- Opening Delimiter -
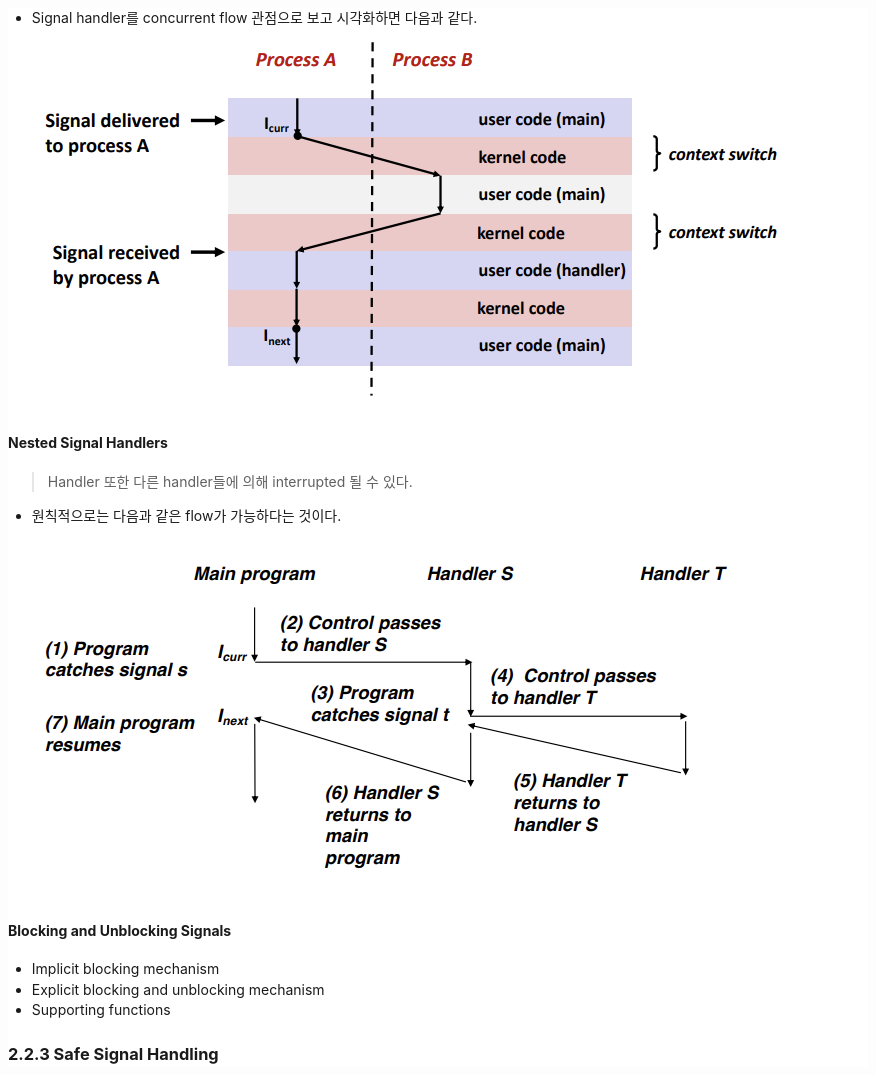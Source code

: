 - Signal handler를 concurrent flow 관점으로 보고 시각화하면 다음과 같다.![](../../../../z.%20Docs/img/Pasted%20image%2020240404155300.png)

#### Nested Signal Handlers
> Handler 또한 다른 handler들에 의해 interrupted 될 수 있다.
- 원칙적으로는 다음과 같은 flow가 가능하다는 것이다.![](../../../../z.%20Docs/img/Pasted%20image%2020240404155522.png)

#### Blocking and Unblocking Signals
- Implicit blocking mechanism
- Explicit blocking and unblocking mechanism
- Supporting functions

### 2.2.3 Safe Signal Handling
- Closing Delimiter -
- Opening Delimiter -
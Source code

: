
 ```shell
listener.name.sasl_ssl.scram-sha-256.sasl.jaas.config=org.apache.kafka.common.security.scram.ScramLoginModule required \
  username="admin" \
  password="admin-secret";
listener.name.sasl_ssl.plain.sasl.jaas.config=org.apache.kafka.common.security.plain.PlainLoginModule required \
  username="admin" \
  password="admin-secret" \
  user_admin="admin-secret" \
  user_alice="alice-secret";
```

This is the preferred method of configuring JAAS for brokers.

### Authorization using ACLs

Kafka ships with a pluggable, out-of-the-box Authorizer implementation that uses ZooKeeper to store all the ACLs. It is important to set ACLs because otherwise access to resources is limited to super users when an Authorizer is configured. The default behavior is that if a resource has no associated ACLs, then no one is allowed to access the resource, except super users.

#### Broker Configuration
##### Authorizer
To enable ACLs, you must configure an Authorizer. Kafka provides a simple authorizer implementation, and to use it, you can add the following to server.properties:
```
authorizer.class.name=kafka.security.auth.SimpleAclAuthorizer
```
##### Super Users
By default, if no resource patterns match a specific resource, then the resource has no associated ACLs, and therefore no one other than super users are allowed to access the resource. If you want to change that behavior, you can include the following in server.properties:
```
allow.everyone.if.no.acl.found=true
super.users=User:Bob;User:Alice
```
- Closing Delimiter -
- Opening Delimiter -
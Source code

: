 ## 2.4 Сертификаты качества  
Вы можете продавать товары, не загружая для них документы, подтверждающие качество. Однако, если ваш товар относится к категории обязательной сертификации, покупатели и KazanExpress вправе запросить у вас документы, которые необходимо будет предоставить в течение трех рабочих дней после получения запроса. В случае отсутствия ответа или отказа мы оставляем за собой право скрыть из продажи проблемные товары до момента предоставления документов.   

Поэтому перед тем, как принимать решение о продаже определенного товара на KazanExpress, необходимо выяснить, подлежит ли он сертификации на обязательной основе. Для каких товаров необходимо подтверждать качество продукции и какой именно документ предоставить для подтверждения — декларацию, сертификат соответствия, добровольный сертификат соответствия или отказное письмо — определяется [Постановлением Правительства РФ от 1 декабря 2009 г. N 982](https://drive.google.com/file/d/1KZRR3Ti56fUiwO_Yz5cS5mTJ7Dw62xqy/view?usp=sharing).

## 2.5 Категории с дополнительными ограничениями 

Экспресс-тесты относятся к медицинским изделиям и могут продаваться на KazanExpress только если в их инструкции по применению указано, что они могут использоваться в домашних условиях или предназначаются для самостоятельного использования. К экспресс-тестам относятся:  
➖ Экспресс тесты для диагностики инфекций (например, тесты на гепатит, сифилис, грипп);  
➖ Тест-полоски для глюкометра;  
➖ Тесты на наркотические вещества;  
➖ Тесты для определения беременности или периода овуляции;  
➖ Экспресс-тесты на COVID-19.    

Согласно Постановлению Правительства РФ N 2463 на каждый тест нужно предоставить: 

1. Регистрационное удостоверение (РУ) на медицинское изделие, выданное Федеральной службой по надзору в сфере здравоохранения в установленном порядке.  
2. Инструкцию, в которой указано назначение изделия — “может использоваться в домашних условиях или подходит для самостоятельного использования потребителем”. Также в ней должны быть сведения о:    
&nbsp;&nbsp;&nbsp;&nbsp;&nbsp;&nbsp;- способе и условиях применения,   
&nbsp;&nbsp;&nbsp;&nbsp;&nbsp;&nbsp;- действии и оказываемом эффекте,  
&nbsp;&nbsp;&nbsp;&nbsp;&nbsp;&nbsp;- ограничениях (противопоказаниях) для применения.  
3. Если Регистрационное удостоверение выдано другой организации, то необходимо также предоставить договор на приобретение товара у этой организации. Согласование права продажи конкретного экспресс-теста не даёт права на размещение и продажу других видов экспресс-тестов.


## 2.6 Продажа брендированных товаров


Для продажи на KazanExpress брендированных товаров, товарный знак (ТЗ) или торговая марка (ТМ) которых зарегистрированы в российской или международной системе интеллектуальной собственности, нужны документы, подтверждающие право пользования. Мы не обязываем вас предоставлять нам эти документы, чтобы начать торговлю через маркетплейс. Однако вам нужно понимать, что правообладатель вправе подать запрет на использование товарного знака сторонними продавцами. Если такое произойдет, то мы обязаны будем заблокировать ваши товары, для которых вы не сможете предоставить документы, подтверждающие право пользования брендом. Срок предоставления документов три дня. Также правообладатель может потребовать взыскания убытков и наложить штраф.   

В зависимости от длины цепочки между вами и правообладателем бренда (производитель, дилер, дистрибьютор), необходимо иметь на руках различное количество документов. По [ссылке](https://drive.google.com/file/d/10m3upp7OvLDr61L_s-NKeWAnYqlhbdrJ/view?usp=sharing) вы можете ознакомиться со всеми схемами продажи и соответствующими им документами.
- Closing Delimiter -
- **What you need to do**
Wherever a line in the data above holds "apache", copy that line.

- **Answer box**
listener.name.sasl_ssl.scram-sha-256.sasl.jaas.config=org.apache.kafka.common.security.scram.ScramLoginModule required \
listener.name.sasl_ssl.plain.sasl.jaas.config=org.apache.kafka.common.security.plain.PlainLoginModule required \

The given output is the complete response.